Friday, May 6, 2011

Can We Improve TV

In mid-April I had dental surgery and spent most of my week snuggled into my living room chair -- ice packs, hot packs and soft foods abundant.  This is not the way I would have preferred to spend my "spring vacation" from the grandbabies.  My usually hectic days came to an abrupt stop when I returned from the dentist with my swollen face and pain medicine.  My resultant drug haze made reading and writing difficult, so I was left with no choice but to watch TV for hours on end.  I do not  enjoy many TV programs, so the multitude of cable choices do not tempt me.  However, this week of television viewing provided me with time to really think about the programming available to our society and its negative influence on our children.

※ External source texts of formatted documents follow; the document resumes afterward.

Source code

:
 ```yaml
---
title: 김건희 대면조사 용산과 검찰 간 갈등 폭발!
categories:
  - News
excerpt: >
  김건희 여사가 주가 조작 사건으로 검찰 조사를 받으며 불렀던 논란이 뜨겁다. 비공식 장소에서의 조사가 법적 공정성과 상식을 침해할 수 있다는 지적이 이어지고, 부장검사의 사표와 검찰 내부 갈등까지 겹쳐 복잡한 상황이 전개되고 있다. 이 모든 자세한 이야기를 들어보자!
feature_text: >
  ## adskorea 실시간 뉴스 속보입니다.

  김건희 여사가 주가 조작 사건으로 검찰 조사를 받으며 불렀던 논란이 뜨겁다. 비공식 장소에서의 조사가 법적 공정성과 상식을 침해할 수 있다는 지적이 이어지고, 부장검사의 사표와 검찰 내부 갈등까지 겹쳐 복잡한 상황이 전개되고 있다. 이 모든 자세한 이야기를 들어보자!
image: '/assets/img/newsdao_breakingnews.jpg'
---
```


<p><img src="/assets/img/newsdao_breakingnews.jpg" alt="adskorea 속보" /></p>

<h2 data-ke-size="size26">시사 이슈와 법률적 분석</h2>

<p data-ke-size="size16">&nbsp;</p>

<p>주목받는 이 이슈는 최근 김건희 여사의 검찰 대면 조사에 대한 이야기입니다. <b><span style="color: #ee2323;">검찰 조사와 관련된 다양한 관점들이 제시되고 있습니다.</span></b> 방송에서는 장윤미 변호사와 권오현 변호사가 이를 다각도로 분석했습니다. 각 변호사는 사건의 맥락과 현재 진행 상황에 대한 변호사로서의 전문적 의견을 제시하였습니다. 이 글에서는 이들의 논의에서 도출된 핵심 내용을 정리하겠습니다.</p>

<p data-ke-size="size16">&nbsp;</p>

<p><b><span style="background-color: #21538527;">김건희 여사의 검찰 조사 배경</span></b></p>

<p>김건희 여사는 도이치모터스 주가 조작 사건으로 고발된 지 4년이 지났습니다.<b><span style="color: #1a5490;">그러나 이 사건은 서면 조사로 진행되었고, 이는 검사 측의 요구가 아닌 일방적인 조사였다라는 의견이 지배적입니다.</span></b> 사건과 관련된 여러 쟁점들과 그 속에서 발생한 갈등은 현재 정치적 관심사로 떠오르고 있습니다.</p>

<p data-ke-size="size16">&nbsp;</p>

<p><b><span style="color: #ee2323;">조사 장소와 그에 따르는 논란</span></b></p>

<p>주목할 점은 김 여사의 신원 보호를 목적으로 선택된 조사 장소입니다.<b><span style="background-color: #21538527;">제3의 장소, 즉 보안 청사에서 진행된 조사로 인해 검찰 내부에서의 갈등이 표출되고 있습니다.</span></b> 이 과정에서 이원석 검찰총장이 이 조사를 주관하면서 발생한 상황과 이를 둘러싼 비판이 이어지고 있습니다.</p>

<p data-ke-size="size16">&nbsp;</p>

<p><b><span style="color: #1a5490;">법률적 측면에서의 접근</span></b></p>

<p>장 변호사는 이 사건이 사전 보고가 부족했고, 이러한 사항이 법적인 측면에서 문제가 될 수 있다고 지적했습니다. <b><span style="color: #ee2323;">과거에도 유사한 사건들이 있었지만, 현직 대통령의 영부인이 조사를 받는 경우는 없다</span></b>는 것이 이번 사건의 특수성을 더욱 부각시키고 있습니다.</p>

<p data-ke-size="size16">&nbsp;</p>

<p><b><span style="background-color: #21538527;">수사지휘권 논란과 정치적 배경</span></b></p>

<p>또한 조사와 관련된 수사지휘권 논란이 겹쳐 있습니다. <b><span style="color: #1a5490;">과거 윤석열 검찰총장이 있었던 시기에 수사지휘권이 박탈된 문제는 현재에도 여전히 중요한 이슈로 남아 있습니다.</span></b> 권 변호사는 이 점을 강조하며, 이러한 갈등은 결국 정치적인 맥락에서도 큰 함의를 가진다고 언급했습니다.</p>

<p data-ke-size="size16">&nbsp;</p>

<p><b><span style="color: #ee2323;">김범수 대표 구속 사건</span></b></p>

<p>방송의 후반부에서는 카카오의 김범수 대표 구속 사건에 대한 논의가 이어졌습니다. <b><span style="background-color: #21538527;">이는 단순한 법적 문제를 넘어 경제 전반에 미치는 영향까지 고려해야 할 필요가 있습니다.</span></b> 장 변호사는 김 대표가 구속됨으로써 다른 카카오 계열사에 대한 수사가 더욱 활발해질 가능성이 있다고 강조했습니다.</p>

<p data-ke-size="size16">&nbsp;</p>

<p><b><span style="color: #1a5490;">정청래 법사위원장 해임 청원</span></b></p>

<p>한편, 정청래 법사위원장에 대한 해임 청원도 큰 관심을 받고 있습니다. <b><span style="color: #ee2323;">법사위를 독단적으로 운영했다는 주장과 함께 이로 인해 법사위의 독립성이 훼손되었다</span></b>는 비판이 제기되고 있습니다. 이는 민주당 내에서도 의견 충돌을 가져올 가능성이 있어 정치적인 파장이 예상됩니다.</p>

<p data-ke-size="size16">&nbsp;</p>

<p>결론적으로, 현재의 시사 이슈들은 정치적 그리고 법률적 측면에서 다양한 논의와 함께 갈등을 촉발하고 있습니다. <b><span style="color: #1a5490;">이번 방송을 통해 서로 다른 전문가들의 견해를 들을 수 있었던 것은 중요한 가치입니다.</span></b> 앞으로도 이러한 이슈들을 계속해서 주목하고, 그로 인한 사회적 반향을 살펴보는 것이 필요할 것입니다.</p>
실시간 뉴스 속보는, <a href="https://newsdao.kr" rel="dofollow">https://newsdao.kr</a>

Coincidentally, recently I watched an award show on the TV Land channel.  TV Land features reruns of TV shows from the 70's, 80's and 90's.  On this Sunday night, one of the stars of the sitcom "Facts of Life", thanked TV Land for providing TV programming that our children can watch.    As I watched this award show, I enjoyed the glimpses of the past -- the years when I was raising my own children and we gathered around the TV together in the evening.  Programming then was naively entertaining.

During my long, boring week of recovery, I scrolled through the cable guide to find something that would hold my interest.  The reality shows are not worth viewing; the sitcoms are disgusting, and I cannot stomach the blood and gore of the various CSI's.  For the most part, I was drawn to the cooking channels and the channels which featured old reruns.  Now I remember why I don't watch TV anymore.

Unfortunately, most of today's TV programming highlights the worst of our culture -- our lack of morals, civility, and ethics.  In a world that so much needs examples of good parenting, responsibility and accountability for our actions, and the knowledge that success is not a matter of income level, there is little in our programming to provide any of these examples.

Watching reruns of "The Waltons" and "Little House on the Prairie" particularly sparked comparisons in my mind with today's TV selections.  Both "The Waltons" and "Little House on the Prairie" were realistic portrayals of family life in the time periods they represented.  There were struggles and hardships to endure, and the families were not immune from tragedy.  There were also dishonest, greedy neighbors who continued to thrive, despite their lack of character.  However, values such as honesty, loyalty and hard work were held up as something to strive for.  Children were given an abundance of love, but taught responsibility and values from an early age.

It seems to me that TV programming today is designed to celebrate material excesses, sex without feeling, and a pervasive nastiness in human relationships.  Could it be that what our children are watching plays a large part in the serious problems of bullying, violence, and lack of civility in our society?  How can we bring back quality TV programming?